Run the MapReduce examples included in HDInsight
Learn how to run the MapReduce examples included with Apache Hadoop on HDInsight.
Prerequisites
An Apache Hadoop cluster on HDInsight. See Get Started with HDInsight on Linux.
An SSH client. For more information, see Connect to HDInsight (Apache Hadoop) using SSH.
The MapReduce examples
The samples are located on the HDInsight cluster at /usr/hdp/current/hadoop-mapreduce-client/hadoop-mapreduce-examples.jar
. Source code for these samples is included on the HDInsight cluster at /usr/hdp/current/hadoop-client/src/hadoop-mapreduce-project/hadoop-mapreduce-examples
.
The following samples are contained in this archive:
Sample | Description |
---|---|
aggregatewordcount | Counts the words in the input files. |
aggregatewordhist | Computes the histogram of the words in the input files. |
bbp |
Uses Bailey-Borwein-Plouffe to compute exact digits of Pi. |
dbcount | Counts the pageview logs stored in a database. |
distbbp | Uses a BBP-type formula to compute exact bits of Pi. |
grep | Counts the matches of a regex in the input. |
join | Performs a join over sorted, equally partitioned datasets. |
multifilewc | Counts words from several files. |
pentomino | Tile laying program to find solutions to pentomino problems. |
pi | Estimates Pi using a quasi-Monte Carlo method. |
randomtextwriter | Writes 10 GB of random textual data per node. |
randomwriter |
Writes 10 GB of random data per node. |
secondarysort |
Defines a secondary sort to the reduce phase. |
sort | Sorts the data written by the random writer. |
sudoku | A sudoku solver. |
teragen | Generate data for the terasort. |
terasort | Run the terasort. |
teravalidate | Checking results of terasort. |
wordcount | Counts the words in the input files. |
wordmean |
Counts the average length of the words in the input files. |
wordmedian |
Counts the median length of the words in the input files. |
wordstandarddeviation | Counts the standard deviation of the length of the words in the input files. |
Run the wordcount example
Connect to HDInsight using SSH. Replace
CLUSTER
with the name of your cluster and then enter the following command:ssh sshuser@CLUSTER-ssh.azurehdinsight.net
From the SSH session, use the following command to list the samples:
yarn jar /usr/hdp/current/hadoop-mapreduce-client/hadoop-mapreduce-examples.jar
This command generates the list of sample from the previous section of this document.

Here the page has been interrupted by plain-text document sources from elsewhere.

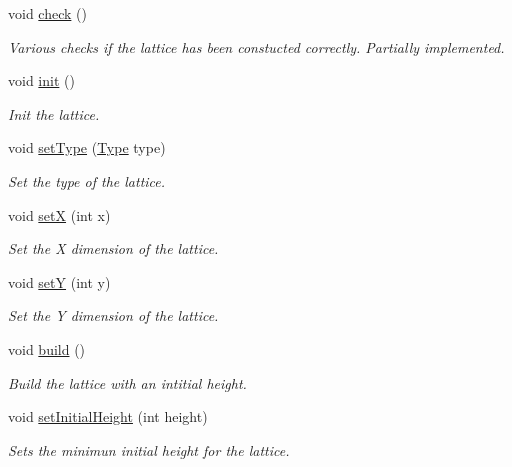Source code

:\begin{DoxyCompactItemize}
void \mbox{\hyperlink{classLattice_ad85ed4a582942c2ae7346f3e3177e962}{check}} ()
\begin{DoxyCompactList}\small\item\em Various checks if the lattice has been constucted correctly. Partially implemented. \end{DoxyCompactList}\item 
\mbox{\label{classLattice_af4b8aea57fbe61b8c99352a56b88ecdd}} 
void \mbox{\hyperlink{classLattice_af4b8aea57fbe61b8c99352a56b88ecdd}{init}} ()
\begin{DoxyCompactList}\small\item\em Init the lattice. \end{DoxyCompactList}\item 
\mbox{\label{classLattice_a0bfe2ce023eded6bac20ba652b93eab2}} 
void \mbox{\hyperlink{classLattice_a0bfe2ce023eded6bac20ba652b93eab2}{set\+Type}} (\mbox{\hyperlink{classLattice_a0521158021627f01f6bb0a9c72df65e2}{Type}} type)
\begin{DoxyCompactList}\small\item\em Set the type of the lattice. \end{DoxyCompactList}\item 
\mbox{\label{classLattice_a195be05258d896fe3342e4eac2f3ffee}} 
void \mbox{\hyperlink{classLattice_a195be05258d896fe3342e4eac2f3ffee}{setX}} (int x)
\begin{DoxyCompactList}\small\item\em Set the X dimension of the lattice. \end{DoxyCompactList}\item 
\mbox{\label{classLattice_ae79cea22c63903e846d4858250b80ed9}} 
void \mbox{\hyperlink{classLattice_ae79cea22c63903e846d4858250b80ed9}{setY}} (int y)
\begin{DoxyCompactList}\small\item\em Set the Y dimension of the lattice. \end{DoxyCompactList}\item 
\mbox{\label{classLattice_a079f2eedf2fcdd34a85766a4f08ca9c4}} 
void \mbox{\hyperlink{classLattice_a079f2eedf2fcdd34a85766a4f08ca9c4}{build}} ()
\begin{DoxyCompactList}\small\item\em Build the lattice with an intitial height. \end{DoxyCompactList}\item 
\mbox{\label{classLattice_a3d953999db7b36864a89aea221a1ddc6}} 
void \mbox{\hyperlink{classLattice_a3d953999db7b36864a89aea221a1ddc6}{set\+Initial\+Height}} (int height)
\begin{DoxyCompactList}\small\item\em Sets the minimun initial height for the lattice. \end{DoxyCompactList}\end{DoxyCompactItemize}
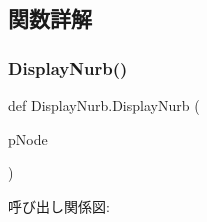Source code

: \subsection{関数詳解}
\mbox{\label{namespace_display_nurb_ac2e0d6539d92bec45881cb3e1161de28}} 
\subsubsection{\texorpdfstring{Display\+Nurb()}{DisplayNurb()}}
{\footnotesize\ttfamily def Display\+Nurb.\+Display\+Nurb (\begin{DoxyParamCaption}\item[{}]{p\+Node }\end{DoxyParamCaption})}

呼び出し関係図\+:
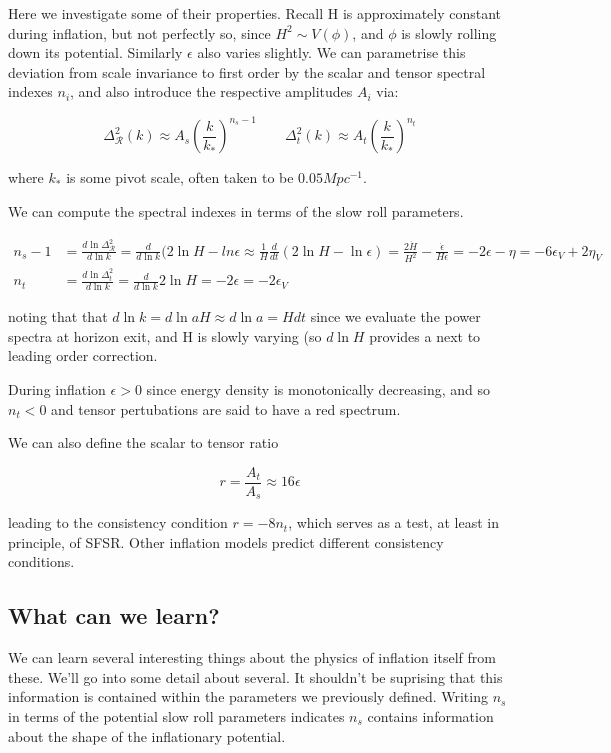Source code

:\documentclass[a4paper,11pt]{article}
\begin{document}
Here we investigate some of their properties. Recall H is approximately constant during inflation, but not perfectly so, since $H^2 \sim V(\phi)$, and $\phi$ is slowly rolling down its potential. Similarly $\epsilon$ also varies slightly. We can parametrise this deviation from scale invariance to first order by the scalar and tensor spectral indexes $n_i$, and also introduce the respective amplitudes $A_i$ via:

\begin{equation}
\Delta^2_{\mathcal{R}}(k) \approx A_s(\frac{k}{k_*})^{n_s-1} \qquad
\Delta^2_t(k) \approx A_t(\frac{k}{k_*})^{n_t}
\end{equation}

where $k_*$ is some pivot scale, often taken to be $0.05Mpc^{-1}$.

We can compute the spectral indexes in terms of the slow roll parameters. 

\begin{align}
n_s-1 &= \frac{d\ln{\Delta^2_{\mathcal{R}}}}{d\ln{k}} = \frac{d}{d\ln{k}}(2\ln{H}-ln{\epsilon} \approx \frac{1}{H}\frac{d}{dt}(2\ln{H}-\ln{\epsilon}) = \frac{2\dot{H}}{H^2}-\frac{\dot{\epsilon}}{H\epsilon} = -2\epsilon-\eta = -6\epsilon_V+2\eta_V\\
n_t &= \frac{d\ln{\Delta^2_t}}{d\ln{k}} = \frac{d}{d\ln{k}}2\ln{H}=-2\epsilon=-2\epsilon_V
\end{align}

noting that that $d\ln{k} = d\ln{aH} \approx d\ln{a} = Hdt$ since we evaluate the power spectra 
at horizon exit, and H is slowly varying (so $d\ln{H}$ provides a next to leading order correction.


During inflation $\epsilon>0$ since energy density is monotonically decreasing, and so $n_t<0$ and tensor pertubations are said to have a red spectrum.

We can also define the scalar to tensor ratio 

\begin{equation}
r=\frac{A_t}{A_s} \approx 16\epsilon
\end{equation}

leading to the consistency condition $r=-8n_t$, which serves as a test, at least in principle, of SFSR. Other inflation models predict different consistency conditions.


\subsection{What can we learn?}
We can learn several interesting things about the physics of inflation itself from these. We'll go into some detail about several. It shouldn't be suprising that this information is contained within the parameters we previously defined. Writing $n_s$ in terms of the potential slow roll parameters indicates $n_s$ contains information about the shape of the inflationary potential.\\ 
\end{document}
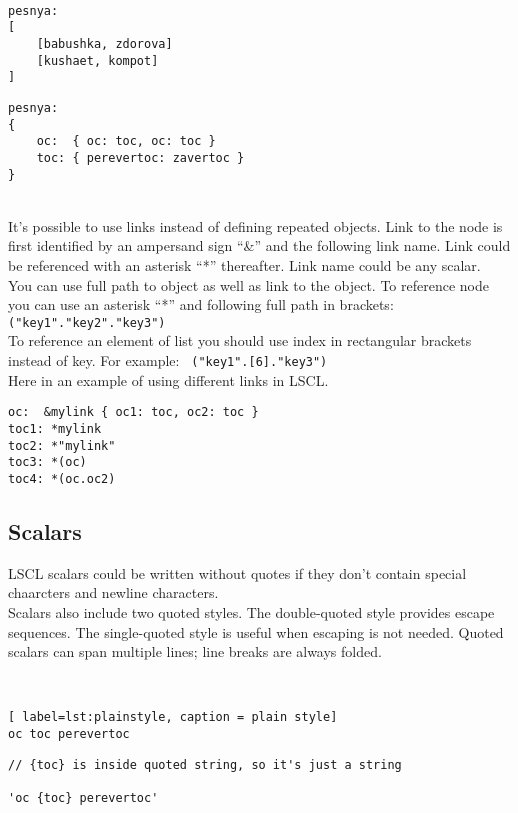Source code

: ~\\
\begin{minipage}{0.45\textwidth}
\begin{lstlisting}[caption = list of lists]
pesnya:
[
	[babushka, zdorova]
	[kushaet, kompot]
]
\end{lstlisting}
\end{minipage}
\hfill
\begin{minipage}{0.45\textwidth}
\begin{lstlisting}[caption = map of maps]
pesnya:
{
	oc:  { oc: toc, oc: toc }
	toc: { perevertoc: zavertoc }
}
\end{lstlisting}
\end{minipage}
~\\
It's possible to use links instead of defining repeated objects. Link to the node is first identified by an ampersand sign ``\&'' and the following link name. Link could be referenced with an asterisk ``*'' thereafter. Link name could be any scalar. \\
You can use full path to object as well as link to the object. To reference node you can use an asterisk ``*'' and following full path in brackets: \texttt{ \Large*("key1"."key2"."key3")} \\
To reference an element of list you should use index in rectangular brackets instead of key.
For example: \texttt{ \Large*("key1".[6]."key3")} \\
Here in an example of using different links in LSCL.
\begin{lstlisting}[caption = using links]
oc:  &mylink { oc1: toc, oc2: toc }
toc1: *mylink
toc2: *"mylink"
toc3: *(oc)
toc4: *(oc.oc2)
\end{lstlisting}

\subsection{Scalars}
LSCL scalars could be written without quotes if they don't contain special chaarcters and newline characters. \\
Scalars also include two quoted styles. The double-quoted style provides escape sequences. The single-quoted style is useful when escaping is not needed. Quoted scalars can span multiple lines; line breaks are always folded.

~\\
\begin{minipage}{0.45\textwidth}
\begin{lstlisting}[ label=lst:plainstyle, caption = plain style]
oc toc perevertoc
\end{lstlisting}
\end{minipage}
\hfill
\begin{minipage}{0.45\textwidth}
\begin{lstlisting}[caption = single-quoted style]
// {toc} is inside quoted string, so it's just a string

'oc {toc} perevertoc'
\end{lstlisting}
\end{minipage}

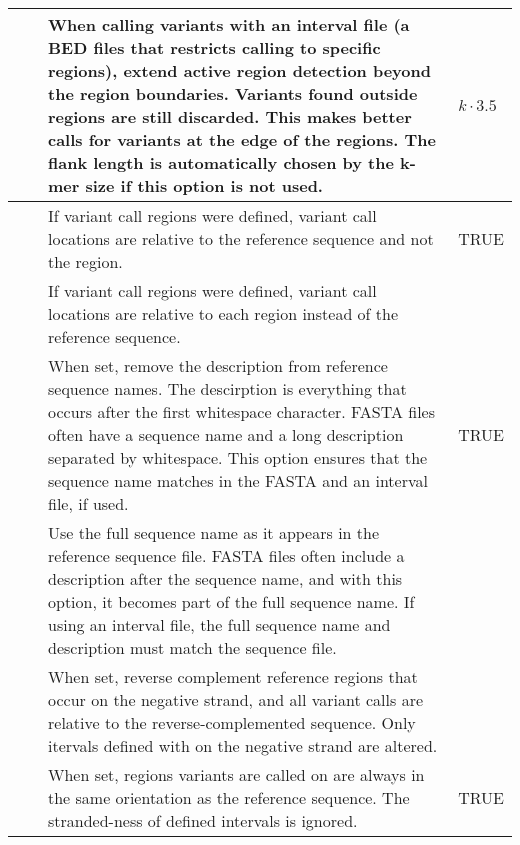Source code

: \begin{small}
\begin{longtable}{|p{\optwidth}|p{\argwidth}|p{\dscwidth}|p{}|}
		\lopt{autoflank} & &
		When calling variants with an interval file (a BED files that restricts calling to specific regions), extend active region detection beyond the region boundaries. Variants found outside regions are still discarded. This makes better calls for variants at the edge of the regions. The flank length is automatically chosen by the k-mer size if this option is not used.
		& $k \cdot 3.5$
		\\ \hline
		
		\lopt{byreference} & &
		If variant call regions were defined, variant call locations are relative to the reference sequence and not the region.
		& TRUE
		\\ \hline
		
		\lopt{byregion} & &
		If variant call regions were defined, variant call locations are relative to each region instead of the reference sequence.
		&
		\\ \hline
		
		\lopt{rmrefdesc} & &
		When set, remove the description from reference sequence names. The descirption is everything that occurs after the first whitespace character. FASTA files often have a sequence name and a long description separated by whitespace. This option ensures that the sequence name matches in the FASTA and an interval file, if used.
		& TRUE
		\\ \hline
		
		\lopt{normrefdesc} & &
		Use the full sequence name as it appears in the reference sequence file. FASTA files often include a description after the sequence name, and with this option, it becomes part of the full sequence name. If using an interval file, the full sequence name and description must match the sequence file.
		&
		\\ \hline
		
		\lopt{revregion} & &
		When set, reverse complement reference regions that occur on the negative strand, and all variant calls are relative to the reverse-complemented sequence. Only itervals defined with on the negative strand are altered.
		&
		\\ \hline
		
		\lopt{norevregion} & &
		When set, regions variants are called on are always in the same orientation as the reference sequence. The stranded-ness of defined intervals is ignored.
		& TRUE
		\\ \hline
		
	\end{longtable}
\end{small}

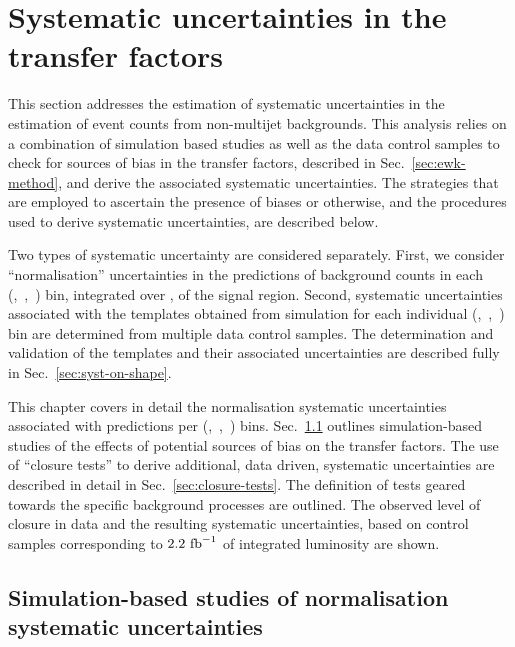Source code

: \section{Systematic uncertainties in the transfer factors}
\label{sec:systematics}

This section addresses the estimation of systematic uncertainties in
the estimation of event counts from non-multijet backgrounds. This
analysis relies on a combination of simulation based studies as well
as the data control samples
to check for sources of bias in the transfer factors, described in
Sec.~\ref{sec:ewk-method}, and derive the associated systematic
uncertainties. The strategies that are employed to ascertain the
presence of biases or otherwise, and the procedures used to derive
systematic uncertainties, are described below.

Two types of systematic uncertainty are considered separately. First,
we consider ``normalisation'' uncertainties in the predictions of
background counts in each (\njet,~\nb,~\scalht) bin, integrated over
\mht, of the signal region. Second, systematic uncertainties
associated with the \mht templates obtained from simulation for each
individual (\njet,~\nb,~\scalht) bin are determined from multiple data
control samples. The determination and validation of the \mht
templates and their associated uncertainties are described fully in
Sec.~\ref{sec:syst-on-shape}.

This chapter covers in detail the normalisation systematic
uncertainties associated with predictions per (\njet,~\nb,~\scalht)
bins. Sec.~\ref{sec:mc-systematics} outlines simulation-based studies of the
effects of potential sources of bias on the transfer factors.
The use of ``closure tests'' to derive additional, data driven, systematic
uncertainties are described in detail in Sec.~\ref{sec:closure-tests}. 
The definition of tests geared
towards the specific background processes are outlined. The observed level 
of closure in data
and the resulting systematic uncertainties, based on control samples
corresponding to $2.2~\ifb$ of integrated luminosity are shown.


\subsection{Simulation-based studies of normalisation systematic uncertainties}
\label{sec:mc-systematics}

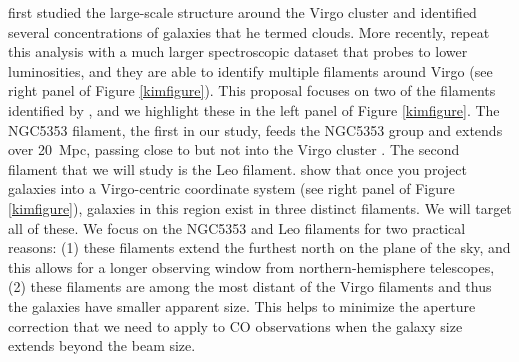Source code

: \documentclass[11pt, preprint]{aastex}
\newcommand{\ha}{H$\alpha$}
\begin{document}
 



\citet{tully82} first studied the large-scale structure around the Virgo
cluster and identified several concentrations of galaxies that he
termed clouds.  More recently, \citet{kim16} repeat this analysis with
a much larger spectroscopic dataset that probes to lower luminosities,
and they are able to identify multiple
filaments around Virgo (see right panel of Figure \ref{kimfigure}).
This proposal focuses on two of the filaments identified by
\citet{kim16}, and we highlight these in the left panel of Figure
\ref{kimfigure}.  The NGC5353 filament, the first in our study, feeds the NGC5353 group and extends over 20~Mpc,
passing close to but not into the Virgo cluster \citep{kim16}.  The second filament
that we will study is the Leo filament.  \citet{kim16} show that once
you project galaxies into a Virgo-centric coordinate system (see right
panel of Figure \ref{kimfigure}), galaxies
in this region exist in three distinct filaments.  We will target all
of these.  We focus on
the NGC5353 and Leo filaments for two practical reasons:  (1) these filaments
extend the furthest north on the plane of the sky, and this allows
for a longer observing window from northern-hemisphere telescopes, (2)
these filaments are among the most distant of the Virgo filaments and
thus the galaxies have smaller apparent size.  This helps to minimize
the aperture correction that we need to apply to CO observations when the galaxy size extends beyond the beam size.  
\end{document}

Use the following command to get help on a specific sample. In this case, the wordcount sample:
yarn jar /usr/hdp/current/hadoop-mapreduce-client/hadoop-mapreduce-examples.jar wordcount
You receive the following message:
Usage: wordcount <in> [<in>...] <out>
This message indicates that you can provide several input paths for the source documents. The final path is where the output (count of words in the source documents) is stored.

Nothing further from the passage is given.